Editors' Note: This article is part of the Patheos Public Square on the Future of Faith in America: New Religions. Read other perspectives here.
The Church of Christ, Scientist, established in 1879 by Mary Baker Eddy, represents an eclectic blend of features of U.S. spirituality and religiosity. As an organized religious movement in the U.S., it appears to be continuing its respectable decline as its largely older membership fails to be replaced by equivalent numbers of children and converts. Nevertheless, some of its patterns of thought and behavior — by no means exclusive to Christian Science as a group — continue to enjoy a widespread appeal, though generally outside the movement itself or outside the United States.
William James identified Christian Science, with its advocacy of mental healing and its monistic insistence that all is spirit, as a clear instance of healthy-mindedness, whereas Catherine Albanese, in her magisterial A Republic of Mind and Spirit (2006), highlights the ways in which Eddy retained a logic characteristic of her Calvinist background. Given such an amalgam of elements from the typically liberal, anti-authoritarian, or anti-organizational metaphysical tradition, more characteristically expressed in New Thought, for example, as well as from the evangelical tradition, perhaps it is no surprise that the religion enjoyed growth and success for much of the last century.
Likewise, though the denial of material reality and rejection of conventional medicine has marked the religion as a fringe group for most people in the U.S., The Christian Science Monitor is a widely respected, prize-winning news source known for its coolheaded journalism, and Principia College has an established record of excellence in supporting student achievements in solar technology, athletics, and continuing graduate study.
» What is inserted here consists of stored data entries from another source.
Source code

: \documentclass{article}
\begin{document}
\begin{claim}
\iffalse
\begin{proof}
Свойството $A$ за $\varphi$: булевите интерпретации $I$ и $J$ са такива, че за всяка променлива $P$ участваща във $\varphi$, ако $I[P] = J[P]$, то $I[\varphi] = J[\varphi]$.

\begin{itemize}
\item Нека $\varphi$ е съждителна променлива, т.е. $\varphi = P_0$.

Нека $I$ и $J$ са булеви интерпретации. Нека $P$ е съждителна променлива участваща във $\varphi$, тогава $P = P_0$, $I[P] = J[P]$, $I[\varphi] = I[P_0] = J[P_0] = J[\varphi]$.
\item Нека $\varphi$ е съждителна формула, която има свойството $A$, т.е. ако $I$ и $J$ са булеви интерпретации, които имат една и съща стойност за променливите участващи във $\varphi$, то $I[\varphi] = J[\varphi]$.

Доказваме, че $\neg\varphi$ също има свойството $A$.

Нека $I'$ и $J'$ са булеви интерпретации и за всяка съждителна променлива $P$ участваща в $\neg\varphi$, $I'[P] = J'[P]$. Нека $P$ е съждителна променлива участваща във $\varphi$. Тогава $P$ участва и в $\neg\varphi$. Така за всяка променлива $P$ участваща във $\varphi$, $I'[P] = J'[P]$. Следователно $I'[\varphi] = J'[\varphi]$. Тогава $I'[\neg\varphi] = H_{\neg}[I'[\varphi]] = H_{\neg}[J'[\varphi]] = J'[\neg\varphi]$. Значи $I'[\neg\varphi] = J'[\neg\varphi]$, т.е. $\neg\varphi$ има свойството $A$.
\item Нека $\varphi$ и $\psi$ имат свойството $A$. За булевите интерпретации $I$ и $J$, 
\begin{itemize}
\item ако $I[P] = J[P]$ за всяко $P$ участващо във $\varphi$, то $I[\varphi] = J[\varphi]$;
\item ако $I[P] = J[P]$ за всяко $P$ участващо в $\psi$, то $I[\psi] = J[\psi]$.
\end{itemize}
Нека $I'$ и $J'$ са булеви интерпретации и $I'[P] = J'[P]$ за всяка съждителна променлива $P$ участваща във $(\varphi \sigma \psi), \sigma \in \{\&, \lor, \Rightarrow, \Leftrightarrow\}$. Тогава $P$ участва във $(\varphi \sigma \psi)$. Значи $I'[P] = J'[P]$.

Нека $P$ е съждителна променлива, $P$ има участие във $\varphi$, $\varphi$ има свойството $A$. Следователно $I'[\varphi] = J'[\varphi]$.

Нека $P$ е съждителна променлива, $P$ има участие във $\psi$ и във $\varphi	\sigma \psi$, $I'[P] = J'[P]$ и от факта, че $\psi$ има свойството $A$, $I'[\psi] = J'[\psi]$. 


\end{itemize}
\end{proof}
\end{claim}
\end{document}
The unflappable equanimity of an idealist posture seems uniquely suited to evenhanded journalism that happily refrains from the sensationalism that converts news into entertainment. Christian Science, then, is as fascinatingly paradoxical as its name sounds to some ears.
Christian Science continues to face a variety of challenges. As mentioned above, its membership is elderly, and conversion rates in the United States are low. The increasing effectiveness of medical treatment and, as some might say, the increasing materialism of the age, have challenged the faith. Moreover, since Christian Science is so closely linked to its journalistic and publishing efforts, the decline of print journalism and the challenge of adapting to the new media environment have been hard on the Church. In 2009, The Christian Science Monitor shifted its print form from being a daily to a weekly periodical and transitioned primarily to an online platform. Church properties and staff positions have exceeded demand for some time, and so Christian Science, still quite wealthy, has in the past decades been engaged in a process of consolidation and reorganization of resources.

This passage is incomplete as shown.